Singkatnya, sementara perdagangan tertentu mobil tua tertentu untuk baru seseorang secara finansial dalam kepentingan konsumen, terutama jika mereka adalah pengemudi jarak tempuh yang tinggi dan diharapkan untuk menjaga kendaraan baru untuk jangka waktu yang panjang, secara keseluruhan program ini tidak efektif biaya dalam mengurangi konsumsi bensin atau emisi pada tingkat nasional.
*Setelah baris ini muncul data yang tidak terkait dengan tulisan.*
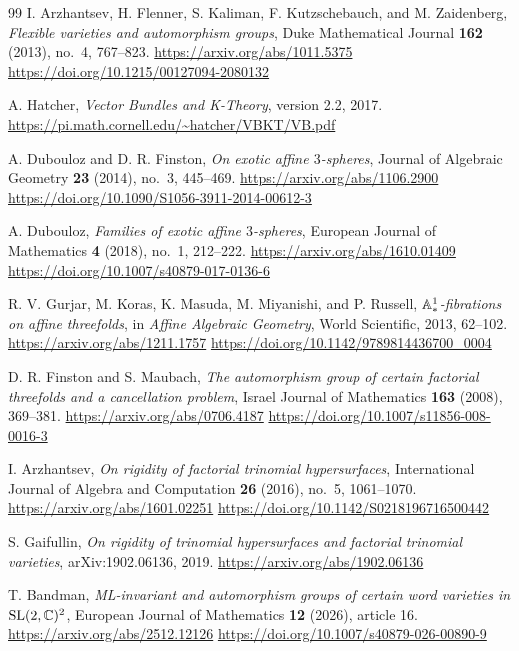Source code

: \begin{thebibliography}{99}
I. Arzhantsev, H. Flenner, S. Kaliman, F. Kutzschebauch, and M. Zaidenberg,
\emph{Flexible varieties and automorphism groups},
Duke Mathematical Journal \textbf{162} (2013), no.~4, 767--823.
\url{https://arxiv.org/abs/1011.5375}\quad
\url{https://doi.org/10.1215/00127094-2080132}

A. Hatcher,
\emph{Vector Bundles and K-Theory},
version 2.2, 2017.
\url{https://pi.math.cornell.edu/~hatcher/VBKT/VB.pdf}

A. Dubouloz and D. R. Finston,
\emph{On exotic affine $3$-spheres},
Journal of Algebraic Geometry \textbf{23} (2014), no.~3, 445--469.
\url{https://arxiv.org/abs/1106.2900}\quad
\url{https://doi.org/10.1090/S1056-3911-2014-00612-3}

A. Dubouloz,
\emph{Families of exotic affine $3$-spheres},
European Journal of Mathematics \textbf{4} (2018), no.~1, 212--222.
\url{https://arxiv.org/abs/1610.01409}\quad
\url{https://doi.org/10.1007/s40879-017-0136-6}

R. V. Gurjar, M. Koras, K. Masuda, M. Miyanishi, and P. Russell,
\emph{$\A^1_*$-fibrations on affine threefolds},
in \emph{Affine Algebraic Geometry}, World Scientific, 2013, 62--102.
\url{https://arxiv.org/abs/1211.1757}\quad
\url{https://doi.org/10.1142/9789814436700_0004}

D. R. Finston and S. Maubach,
\emph{The automorphism group of certain factorial threefolds and a cancellation problem},
Israel Journal of Mathematics \textbf{163} (2008), 369--381.
\url{https://arxiv.org/abs/0706.4187}\quad
\url{https://doi.org/10.1007/s11856-008-0016-3}

I. Arzhantsev,
\emph{On rigidity of factorial trinomial hypersurfaces},
International Journal of Algebra and Computation \textbf{26} (2016), no.~5, 1061--1070.
\url{https://arxiv.org/abs/1601.02251}\quad
\url{https://doi.org/10.1142/S0218196716500442}

S. Gaifullin,
\emph{On rigidity of trinomial hypersurfaces and factorial trinomial varieties},
arXiv:1902.06136, 2019.
\url{https://arxiv.org/abs/1902.06136}

T. Bandman,
\emph{ML-invariant and automorphism groups of certain word varieties in $\operatorname{SL}(2,\C)^2$},
European Journal of Mathematics \textbf{12} (2026), article 16.
\url{https://arxiv.org/abs/2512.12126}\quad
\url{https://doi.org/10.1007/s40879-026-00890-9}

\end{thebibliography}

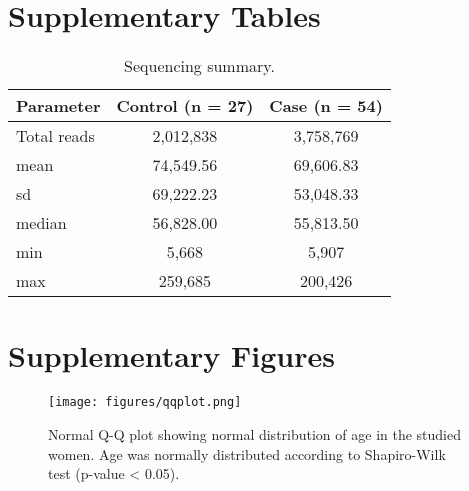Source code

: \documentclass[biotech,article,submit,pdftex,moreauthors]{Definitions/mdpi}
\begin{document}

\appendixstart
\appendix
\section[\appendixname~\thesection]{Supplementary Tables}

\begin{table}[H] 
	\caption{Sequencing summary. \label{stab:seq_sum}}
	\centering
	\begin{tabular}{l|cc}
		\toprule
		\textbf{Parameter} & \textbf{Control (n = 27)} & \textbf{Case (n = 54)} \\
		\midrule
		Total reads       & 2,012,838  & 3,758,769  \\
		mean              & 74,549.56  & 69,606.83  \\
		sd                & 69,222.23  & 53,048.33  \\
		median            & 56,828.00  & 55,813.50  \\
		min               & 5,668      & 5,907      \\
		max               & 259,685    & 200,426    \\
		\bottomrule
	\end{tabular}
\end{table}
	

\section[\appendixname~\thesection]{Supplementary Figures}

\begin{figure}[H]
	\centering
	\texttt{[image: figures/qqplot.png]}
	\caption{Normal Q-Q plot showing normal distribution of age in the studied women. Age was normally distributed according to Shapiro-Wilk test (p-value < 0.05).}
	\label{sfig:qqplot}
\end{figure}
\end{document}
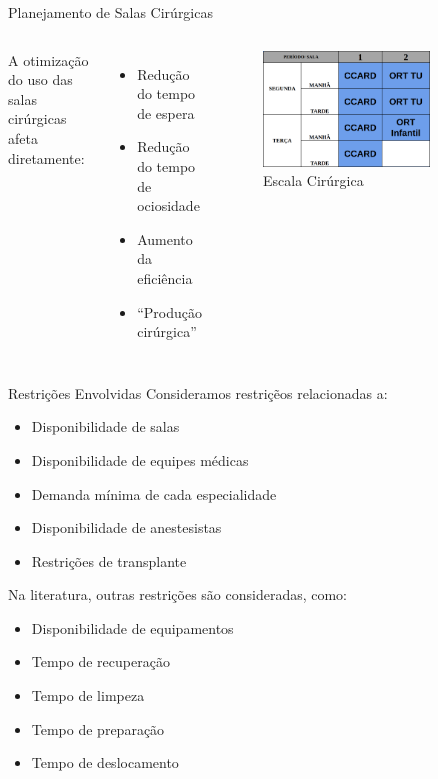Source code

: \documentclass[10pt]{beamer}
\begin{document}
\begin{frame}{Planejamento de Salas Cirúrgicas}
    \begin{columns}
        A otimização do uso das salas cirúrgicas afeta diretamente:
        \begin{itemize}
            \setlength\itemsep{1em}
            \item Redução do tempo de espera
            \item Redução do tempo de ociosidade
            \item Aumento da eficiência
            \item ``Produção cirúrgica''
        \end{itemize}
        \begin{figure}
            \centering
            \includegraphics[width=0.8\textwidth]{images/schedule.png}
            \caption{Escala Cirúrgica}
        \end{figure}
    \end{columns}
\end{frame}


\begin{frame}{Restrições Envolvidas}
    Consideramos restriçẽos relacionadas a:
    \begin{itemize}
        \item Disponibilidade de salas
        \item Disponibilidade de equipes médicas
        \item Demanda mínima de cada especialidade
        \item \alert{Disponibilidade de anestesistas}
        \item \alert{Restrições de transplante}
    \end{itemize}

    Na literatura, outras restrições são consideradas, como:
    \begin{itemize}
        \item Disponibilidade de equipamentos
        \item Tempo de recuperação
        \item Tempo de limpeza
        \item Tempo de preparação
        \item Tempo de deslocamento
    \end{itemize}
\end{frame}
\end{document}
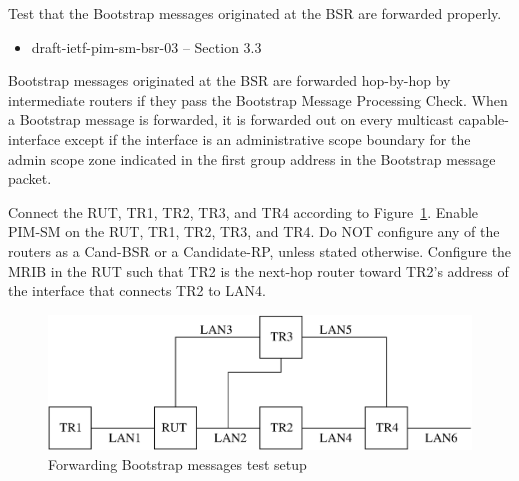 \documentclass[11pt]{report}
\begin{document}
Test that the Bootstrap messages originated at the BSR are forwarded properly.


\begin{itemize}
  \item draft-ietf-pim-sm-bsr-03 -- Section 3.3
\end{itemize}

Bootstrap messages originated at the BSR are forwarded hop-by-hop by
intermediate routers if they pass the Bootstrap Message Processing Check.
When a Bootstrap message is forwarded, it is forwarded out on every multicast
capable-interface except if the interface is an administrative scope boundary
for the admin scope zone indicated in the first group address in the Bootstrap
message packet.

Connect the RUT, TR1, TR2, TR3, and TR4 according to
Figure~\ref{fig:pim_test_6_5_forwarding_bootstrap_messages}.
Enable PIM-SM on the RUT, TR1, TR2, TR3, and TR4.
Do NOT configure any of the routers as a Cand-BSR or a Candidate-RP,
unless stated otherwise.
Configure the MRIB in the RUT such that TR2 is the next-hop router toward
TR2's address of the interface that connects TR2 to LAN4.


\begin{figure}[htbp]
  \begin{center}
    \includegraphics[scale=0.8]{figs/pim_test_6_5_forwarding_bootstrap_messages}
    \caption{Forwarding Bootstrap messages test setup}
    \label{fig:pim_test_6_5_forwarding_bootstrap_messages}
  \end{center}
\end{figure}


\end{document}
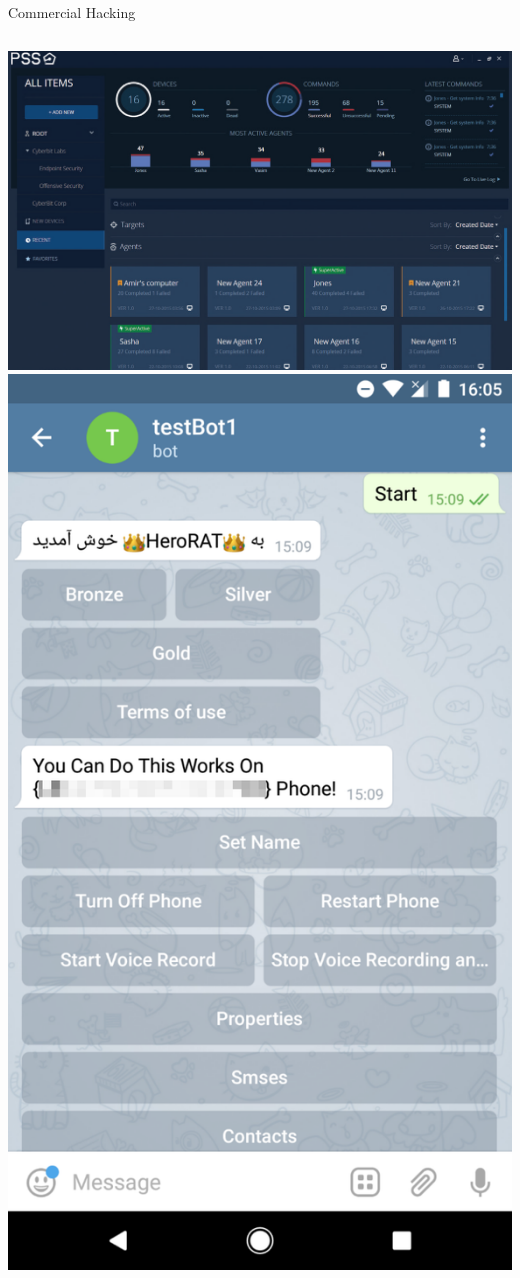 \documentclass[nobackground,dvipsnames,table]{beamer}
\begin{document}
\begin{frame}{Commercial Hacking}
    \begin{columns}
            \includegraphics[width=\textwidth]{pss-commercial-hacking}
            \includegraphics[width=\textwidth]{testbot1}

\end{columns}
\end{frame}
\end{document}
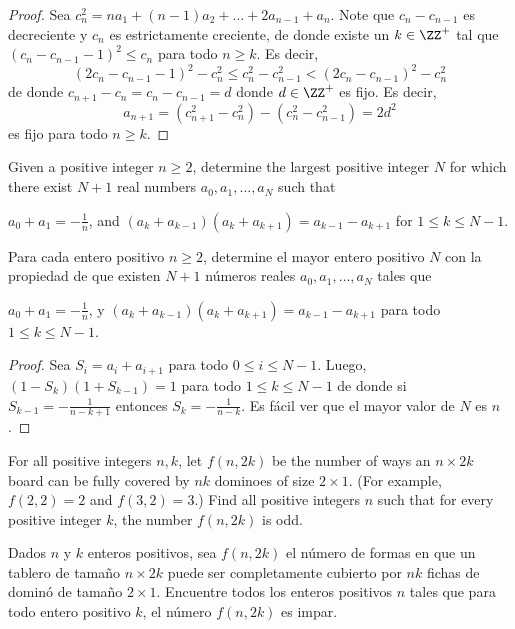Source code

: \begin{proof}
	Sea $c_n^2=na_1+(n-1)a_2+\dots+2a_{n-1}+a_n$. Note que $c_n-c_{n-1}$ es decreciente y $c_n$ es estrictamente creciente, de donde existe un $k\in\ZZ^+$ tal que $(c_n-c_{n-1}-1)^2\le c_n$ para todo $n\ge k$. Es decir,
	\[(2c_n-c_{n-1}-1)^2-c_n^2\le c_n^2-c_{n-1}^2<(2c_n-c_{n-1})^2-c_n^2\]
	de donde $c_{n+1}-c_n=c_n-c_{n-1}=d$ donde $d\in\ZZ^+$ es fijo. Es decir,
	\[a_{n+1}=(c_{n+1}^2-c_n^2)-(c_n^2-c_{n-1}^2)=2d^2\]
	es fijo para todo $n\ge k$.
\end{proof}

\begin{probEG}[EGMO 2022/4]
	Given a positive integer $n\ge 2$, determine the largest positive integer $N$ for which there exist $N+1$ real numbers $a_0,a_1,\dots,a_N$ such that
	\begin{enumerate}[(1)]
		\ii $a_0+a_1=-\frac1n$, and
		\ii $(a_k+a_{k-1})(a_k+a_{k+1})=a_{k-1}-a_{k+1}$ for $1\le k\le N-1$.
	\end{enumerate}
	\begin{probSP}
		Para cada entero positivo $n\ge 2$, determine el mayor entero positivo $N$ con la propiedad de que existen $N+1$ números reales $a_0,a_1,\dots,a_N$ tales que
		\begin{enumerate}[(1)]
			\ii $a_0+a_1=-\frac1n$, y
			\ii $(a_k+a_{k-1})(a_k+a_{k+1})=a_{k-1}-a_{k+1}$ para todo $1\le k\le N-1$.
		\end{enumerate}
	\end{probSP}
\end{probEG}

\begin{proof}
	Sea $S_i=a_i+a_{i+1}$ para todo $0\le i\le N-1$. Luego, $(1-S_k)(1+S_{k-1})=1$ para todo $1\le k\le N-1$ de donde si $S_{k-1}=-\frac{1}{n-k+1}$ entonces $S_k=-\frac{1}{n-k}$. Es fácil ver que el mayor valor de $N$ es $n$.
\end{proof}

\begin{probEG}[EGMO 2022/5]
	For all positive integers $n,k$, let $f(n,2k)$ be the number of ways an $n\times 2k$ board can be fully covered by $nk$ dominoes of size $2\times 1$. (For example, $f(2,2)=2$ and $f(3,2)=3$.) Find all positive integers $n$ such that for every positive integer $k$, the number $f(n,2k)$ is odd.
	\begin{probSP}
		Dados $n$ y $k$ enteros positivos, sea $f(n,2k)$ el número de formas en que un tablero de tamaño $n\times 2k$ puede ser completamente cubierto por $nk$ fichas de dominó de tamaño $2\times 1$. Encuentre todos los enteros positivos $n$ tales que para todo entero positivo $k$, el número $f(n,2k)$ es impar.
	\end{probSP}
\end{probEG}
Tujuan-tujuan, pada kenyataannya, akan lebih baik dicapai dengan efisiensi bersubsidi dan peraturan emisi dikenakan pada semua kendaraan baru yang dijual di pasar, karena kendaraan yang lebih tua secara alami akan dihapus dari armada kendaraan tanpa intervensi apapun.
Kesimpulannya, saya percaya bahwa skeptisisme tertentu harus dihibur mengenai tujuan lain dari program ini (yang harus dibenarkan secara politik) dan tujuan yang sebenarnya tak terucapkan dari program-yang dalam hal ini adalah untuk mendorong banyak modal ke ekonomi secara tepat waktu dan populer. Gol ini tak terucapkan jelas dicapai, meskipun mungkin pada manfaat yang lebih besar untuk perusahaan-perusahaan asing daripada yang diantisipasi.
* Jose Alfredo Galvan, Mohd Nor Hasan Azman, Rebecca Mayer, dan saya sendiri melakukan bagian yang sama dari analisis ini. Tersedia Kendali laporan di sini (pdf).